Meng Qiaozhen, Chen Genlang, Lin Bin, Zheng Shixin, Lin Yulai, Tang Jijun, Guo Fei
IEEE/ACM Trans Comput Biol Bioinform. 2024 Nov-Dec;21(6):2025-2034. doi: 10.1109/TCBB.2024.3439541. Epub 2024 Dec 10.
Due to the broad-spectrum and high-efficiency antibacterial activity, antimicrobial peptides (AMPs) and their functions have been studied in the field of drug discovery. Using biological experiments to detect the AMPs and corresponding activities require a high cost, whereas computational technologies do so for much less. Currently, most computational methods solve the identification of AMPs and their activities as two independent tasks, which ignore the relationship between them.

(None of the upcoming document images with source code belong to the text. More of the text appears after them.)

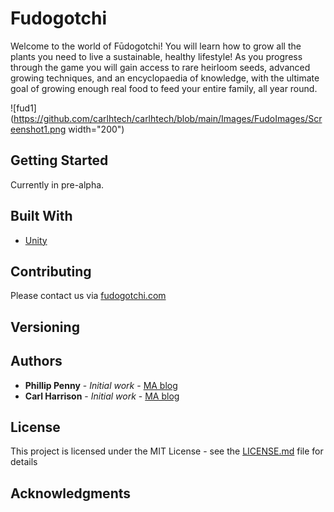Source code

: # Fudogotchi

Welcome to the world of Fūdogotchi! You will learn how to grow all the plants you need to live a sustainable, healthy lifestyle! As you progress through the game you will gain access to rare heirloom seeds, advanced growing techniques, and an encyclopaedia of knowledge, with the ultimate goal of growing enough real food to feed your entire family, all year round.

![fud1](https://github.com/carlhtech/carlhtech/blob/main/Images/FudoImages/Screenshot1.png width="200")

## Getting Started

Currently in pre-alpha.


## Built With

* [Unity](https://unity3d.com/)

## Contributing

Please contact us via [fudogotchi.com](https://fudogotchi.com/)

## Versioning


## Authors

* **Phillip Penny** - *Initial work* - [MA blog](http://ma.philpenny.co.uk)
* **Carl Harrison** - *Initial work* - [MA blog](http://www.carlharrisoncad.co.uk/)


## License

This project is licensed under the MIT License - see the [LICENSE.md](LICENSE.md) file for details

## Acknowledgments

Therefore, the combination and sharing of patterns for two tasks is a crucial problem that needs to be addressed. In this study, we propose a deep learning model, called DMAMP, for detecting AMPs and activities simultaneously, which is benefited from multi-task learning. The first stage is to utilize convolutional neural network models and residual blocks to extract the sharing hidden features from two related tasks. The next stage is to use two fully connected layers to learn the distinct information of two tasks. Meanwhile, the original evolutionary features from the peptide sequence are also fed to the predictor of the second task to complement the forgotten information. The experiments on the independent test dataset demonstrate that our method performs better than the single-task model with 4.28% of Matthews Correlation Coefficient (MCC) on the first task, and achieves 0.2627 of an average MCC which is higher than the single-task model and two existing methods for five activities on the second task. To understand whether features derived from the convolutional layers of models capture the differences between target classes, we visualize these high-dimensional features by projecting into 3D space. In addition, we show that our predictor has the ability to identify peptides that achieve activity against Severe Acute Respiratory Syndrome Coronavirus-2 (SARS-CoV-2). We hope that our proposed method can give new insights into the discovery of novel antiviral peptide drugs.
由于抗菌肽(AMPs)具有广谱高效的抗菌活性,其在药物研发领域得到了广泛研究。利用生物学实验检测抗菌肽及其相应活性成本高昂,而计算技术的成本则低得多。目前,大多数计算方法将抗菌肽的识别及其活性视为两个独立的任务,忽略了它们之间的关系。因此,两个任务模式的组合与共享是一个亟待解决的关键问题。在本研究中,我们提出了一种名为DMAMP的深度学习模型,用于同时检测抗菌肽及其活性,该模型受益于多任务学习。第一阶段是利用卷积神经网络模型和残差块从两个相关任务中提取共享的隐藏特征。下一阶段是使用两个全连接层来学习两个任务的不同信息。同时,肽序列的原始进化特征也被输入到第二个任务的预测器中,以补充被遗忘的信息。在独立测试数据集上的实验表明,我们的方法在第一个任务上的马修斯相关系数(MCC)比单任务模型提高了4.28%,在第二个任务的五项活性上平均MCC达到0.2627,高于单任务模型和两种现有方法。为了了解模型卷积层导出的特征是否捕捉到目标类之间的差异,我们将这些高维特征投影到三维空间进行可视化。此外,我们还表明我们的预测器有能力识别对严重急性呼吸综合征冠状病毒2(SARS-CoV-2)具有活性的肽。我们希望我们提出的方法能为新型抗病毒肽药物的发现提供新的见解。